# Discrete: Recurrence relation for sum of integer using only 2's and 3's.

1. Apr 23, 2012

### praecox

1. The problem statement, all variables and given/known data
Find a recurrence relation for Tn, the number of ways to write an integer n as the sum of terms, each of which is 2 or 3, and the order matters. [So 2+3 and 3+2 are different sums for 5.]

2. Relevant equations

(if I had one, this would be easier)

3. The attempt at a solution
So I tried at first to just map out some of the smaller n's:
T0=0
T1=0
T2=1
T3=1
T4=2 (2+2) & (2'+2)
T5=2 (as above)

A nice pattern seemed to emerge for a moment, but then it fell apart:
T6 had (2+2'+2'') and it's permutations (3!=6) and (3+3') and it's 2 permutations. So T6=8.
But T7 only has (2+2'+3) and it's 6 permutations, so T7=6.

I'm thinking that f(n) is probably dependent on f(n/3) or f(n/2), or both. I don't think it's going to be a simple f(n) based on f(n-1)... but I could be wrong.

It seems like when finding recurrence relations you just have to have an aha! moment - and I'm not having one on this. Any help would be awesome!

FYI: I'm using 2' and 2'' just to keep track of the permutations, since order matters, just to help me remember that (2+2')≠(2'+2).

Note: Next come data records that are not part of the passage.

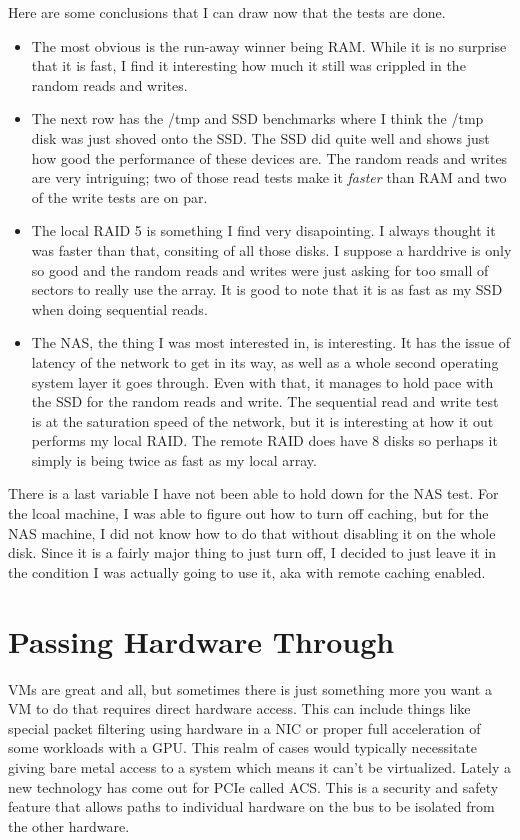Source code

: \documentclass[12pt]{article}
\begin{document}
\clearpage
Here are some conclusions that I can draw now that the tests are done.
\begin{itemize}
	\item The most obvious is the run-away winner being RAM.
	While it is no surprise that it is fast, I find it interesting how much it still was crippled in the random reads and writes.
	\item The next row has the /tmp and SSD benchmarks where I think the /tmp disk was just shoved onto the SSD.
	The SSD did quite well and shows just how good the performance of these devices are.
	The random reads and writes are very intriguing; two of those read tests make it \textit{faster} than RAM and two of the write tests are on par.
	\item The local RAID 5 is something I find very disapointing.
	I always thought it was faster than that, consiting of all those disks.
	I suppose a harddrive is only so good and the random reads and writes were just asking for too small of sectors to really use the array.
	It is good to note that it is as fast as my SSD when doing sequential reads.
	\item The NAS, the thing I was most interested in, is interesting.
	It has the issue of latency of the network to get in its way, as well as a whole second operating system layer it goes through.
	Even with that, it manages to hold pace with the SSD for the random reads and write.
	The sequential read and write test is at the saturation speed of the network, but it is interesting at how it out performs my local RAID.
	The remote RAID does have 8 disks so perhaps it simply is being twice as fast as my local array.
\end{itemize}

There is a last variable I have not been able to hold down for the NAS test.
For the lcoal machine, I was able to figure out how to turn off caching, but for the NAS machine, I did not know how to do that without disabling it on the whole disk.
Since it is a fairly major thing to just turn off, I decided to just leave it in the condition I was actually going to use it, aka with remote caching enabled.

\section{Passing Hardware Through}

VMs are great and all, but sometimes there is just something more you want a VM to do that requires direct hardware access.
This can include things like special packet filtering using hardware in a NIC or proper full acceleration of some workloads with a GPU.
This realm of cases would typically necessitate giving bare metal access to a system which means it can't be virtualized.
Lately a new technology has come out for PCIe called ACS.
This is a security and safety feature that allows paths to individual hardware on the bus to be isolated from the other hardware.
\end{document}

EDIT: I misunderstood the problem. The permutations of 2's and 3's, like in the above sums of 5, have order matter. But for 2+2+2...+2, order does not matter. So I think I actually have it now:

T0=0
T1=0
T2=1
T3=1
T4=1 (2+2)
T5=2 (as above)
etc...

So for n>3, f(n)=f(n-2)+f(n-3).

Last edited: Apr 23, 2012